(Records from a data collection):
++++++++++
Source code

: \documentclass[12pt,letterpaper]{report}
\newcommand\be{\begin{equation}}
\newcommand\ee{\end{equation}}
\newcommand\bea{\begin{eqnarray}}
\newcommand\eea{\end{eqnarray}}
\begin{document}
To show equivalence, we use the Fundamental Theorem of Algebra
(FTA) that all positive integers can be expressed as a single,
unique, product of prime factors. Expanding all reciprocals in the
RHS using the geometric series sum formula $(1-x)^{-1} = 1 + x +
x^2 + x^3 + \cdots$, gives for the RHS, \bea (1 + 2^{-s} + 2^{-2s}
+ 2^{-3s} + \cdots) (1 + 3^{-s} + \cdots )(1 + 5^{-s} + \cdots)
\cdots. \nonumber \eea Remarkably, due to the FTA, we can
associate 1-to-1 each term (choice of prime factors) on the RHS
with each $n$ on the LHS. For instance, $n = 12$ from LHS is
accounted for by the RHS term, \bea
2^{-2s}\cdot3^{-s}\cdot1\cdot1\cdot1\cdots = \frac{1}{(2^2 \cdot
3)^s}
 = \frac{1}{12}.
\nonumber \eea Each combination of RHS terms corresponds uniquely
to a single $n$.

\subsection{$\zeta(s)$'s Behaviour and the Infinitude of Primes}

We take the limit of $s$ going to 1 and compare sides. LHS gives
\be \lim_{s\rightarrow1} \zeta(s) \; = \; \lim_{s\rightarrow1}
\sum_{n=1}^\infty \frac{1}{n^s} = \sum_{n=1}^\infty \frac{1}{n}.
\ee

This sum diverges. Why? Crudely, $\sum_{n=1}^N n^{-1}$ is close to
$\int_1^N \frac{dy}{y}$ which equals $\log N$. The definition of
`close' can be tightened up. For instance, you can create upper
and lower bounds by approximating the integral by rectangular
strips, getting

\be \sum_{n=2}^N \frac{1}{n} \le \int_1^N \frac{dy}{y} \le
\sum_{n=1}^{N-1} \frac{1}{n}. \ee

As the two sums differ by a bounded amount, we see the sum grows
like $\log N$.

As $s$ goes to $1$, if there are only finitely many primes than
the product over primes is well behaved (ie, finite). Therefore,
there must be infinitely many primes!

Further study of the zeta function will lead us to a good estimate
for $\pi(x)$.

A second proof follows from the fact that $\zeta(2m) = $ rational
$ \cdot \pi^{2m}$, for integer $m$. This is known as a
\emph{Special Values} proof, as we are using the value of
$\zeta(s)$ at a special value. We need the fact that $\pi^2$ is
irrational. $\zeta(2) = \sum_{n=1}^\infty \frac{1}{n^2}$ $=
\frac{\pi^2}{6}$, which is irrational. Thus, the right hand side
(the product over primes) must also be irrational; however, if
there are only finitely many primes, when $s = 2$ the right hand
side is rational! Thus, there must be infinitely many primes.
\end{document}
++++++++++
(WHAT NEEDS TO BE DONE): Going through the entries, return every line holding the word "factors".

(WRITTEN ANSWER):
unique, product of prime factors. Expanding all reciprocals in the
associate 1-to-1 each term (choice of prime factors) on the RHS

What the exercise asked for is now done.